DATA FOR REVIEW Block Start

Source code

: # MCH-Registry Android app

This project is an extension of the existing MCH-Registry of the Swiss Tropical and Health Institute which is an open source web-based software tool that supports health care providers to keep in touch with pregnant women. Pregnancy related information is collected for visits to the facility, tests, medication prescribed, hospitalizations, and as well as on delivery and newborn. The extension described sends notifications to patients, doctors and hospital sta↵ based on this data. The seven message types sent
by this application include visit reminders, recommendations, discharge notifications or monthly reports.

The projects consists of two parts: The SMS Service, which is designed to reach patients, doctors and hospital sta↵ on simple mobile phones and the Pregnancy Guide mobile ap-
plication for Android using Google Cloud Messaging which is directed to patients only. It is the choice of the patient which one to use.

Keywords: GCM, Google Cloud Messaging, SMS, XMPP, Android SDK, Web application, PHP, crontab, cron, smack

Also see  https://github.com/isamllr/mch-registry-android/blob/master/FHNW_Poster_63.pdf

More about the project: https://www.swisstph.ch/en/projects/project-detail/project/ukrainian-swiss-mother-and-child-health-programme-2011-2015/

DATA FOR REVIEW Block End

▸ **WHAT YOU SHOULD DO**
Search the data for "This project is". Beginning with that line, set down every line through the last exactly.

▸ **RESPONSE TO THE TASK**
This project is an extension of the existing MCH-Registry of the Swiss Tropical and Health Institute which is an open source web-based software tool that supports health care providers to keep in touch with pregnant women. Pregnancy related information is collected for visits to the facility, tests, medication prescribed, hospitalizations, and as well as on delivery and newborn. The extension described sends notifications to patients, doctors and hospital sta↵ based on this data. The seven message types sent
by this application include visit reminders, recommendations, discharge notifications or monthly reports.

The projects consists of two parts: The SMS Service, which is designed to reach patients, doctors and hospital sta↵ on simple mobile phones and the Pregnancy Guide mobile ap-
plication for Android using Google Cloud Messaging which is directed to patients only. It is the choice of the patient which one to use.

Keywords: GCM, Google Cloud Messaging, SMS, XMPP, Android SDK, Web application, PHP, crontab, cron, smack

Also see  https://github.com/isamllr/mch-registry-android/blob/master/FHNW_Poster_63.pdf

More about the project: https://www.swisstph.ch/en/projects/project-detail/project/ukrainian-swiss-mother-and-child-health-programme-2011-2015/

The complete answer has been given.